*** Block opens ***

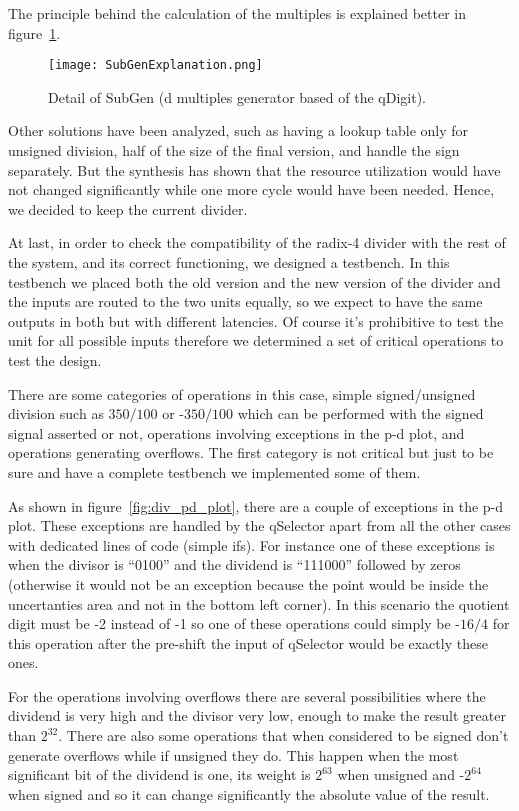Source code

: The principle behind the calculation of the multiples is explained better in figure~\ref{fig:div_subGen}.

\begin{figure}[H]
\centering
\texttt{[image: SubGenExplanation.png]}
\caption{Detail of SubGen (d multiples generator based of the qDigit).}
\label{fig:div_subGen}
\end{figure}

Other solutions have been analyzed, such as having a lookup table only for unsigned division, half
of the size of the final version, and handle the sign separately. But the synthesis has shown that the
resource utilization would have not changed significantly while one more cycle would have been needed.
Hence, we decided to keep the current divider.

At last, in order to check the compatibility of the radix-4 divider with the rest of the system, and its correct functioning, we designed a testbench.
In this testbench we placed both the old version and the new version of the divider and the inputs are routed to the two units equally, so we expect to have the same outputs in both but with different latencies.
Of course it's prohibitive to test the unit for all possible inputs therefore we determined a set of critical operations to test the design.

There are some categories of operations in this case, simple signed/unsigned division such as $350/100$ or -$350/100$ which can be performed with the signed signal asserted or not, operations involving exceptions in the p-d plot, and operations generating overflows.
The first category is not critical but just to be sure and have a complete testbench we implemented some of them.

As shown in figure~\ref{fig:div_pd_plot}, there are a couple of exceptions in the p-d plot. These exceptions are handled by the qSelector apart from all the other cases with dedicated lines of code (simple ifs).
For instance one of these exceptions is when the divisor is ``0100'' and the dividend is ``111000'' followed by zeros (otherwise it would not be an exception because the point would be inside the uncertanties area and not in the bottom left corner). In this scenario the quotient digit must be -2 instead of -1 so one of these operations could simply be -$16/4$ for this operation after the pre-shift the input of qSelector would be exactly these ones.

For the operations involving overflows there are several possibilities where the dividend is very high and the divisor very low, enough to make the result greater than $2^{32}$. There are also some operations that when considered to be signed don't generate overflows while if unsigned they do. This happen when the most significant bit of the dividend is one, its weight is $2^{63}$ when unsigned and -$2^{64}$ when signed and so it can change significantly the absolute value of the result.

*** Block closes ***

_WHAT TO PRODUCE:_ Give the lines exactly, from the first line of the entries to the line with "At last, in", both ends included. Skip the pictures.

_RESULT:_
Source code

: The principle behind the calculation of the multiples is explained better in figure~\ref{fig:div_subGen}.

\begin{figure}[H]
\centering
\texttt{[image: SubGenExplanation.png]}
\caption{Detail of SubGen (d multiples generator based of the qDigit).}
\label{fig:div_subGen}
\end{figure}

Other solutions have been analyzed, such as having a lookup table only for unsigned division, half
of the size of the final version, and handle the sign separately. But the synthesis has shown that the
resource utilization would have not changed significantly while one more cycle would have been needed.
Hence, we decided to keep the current divider.

At last, in order to check the compatibility of the radix-4 divider with the rest of the system, and its correct functioning, we designed a testbench.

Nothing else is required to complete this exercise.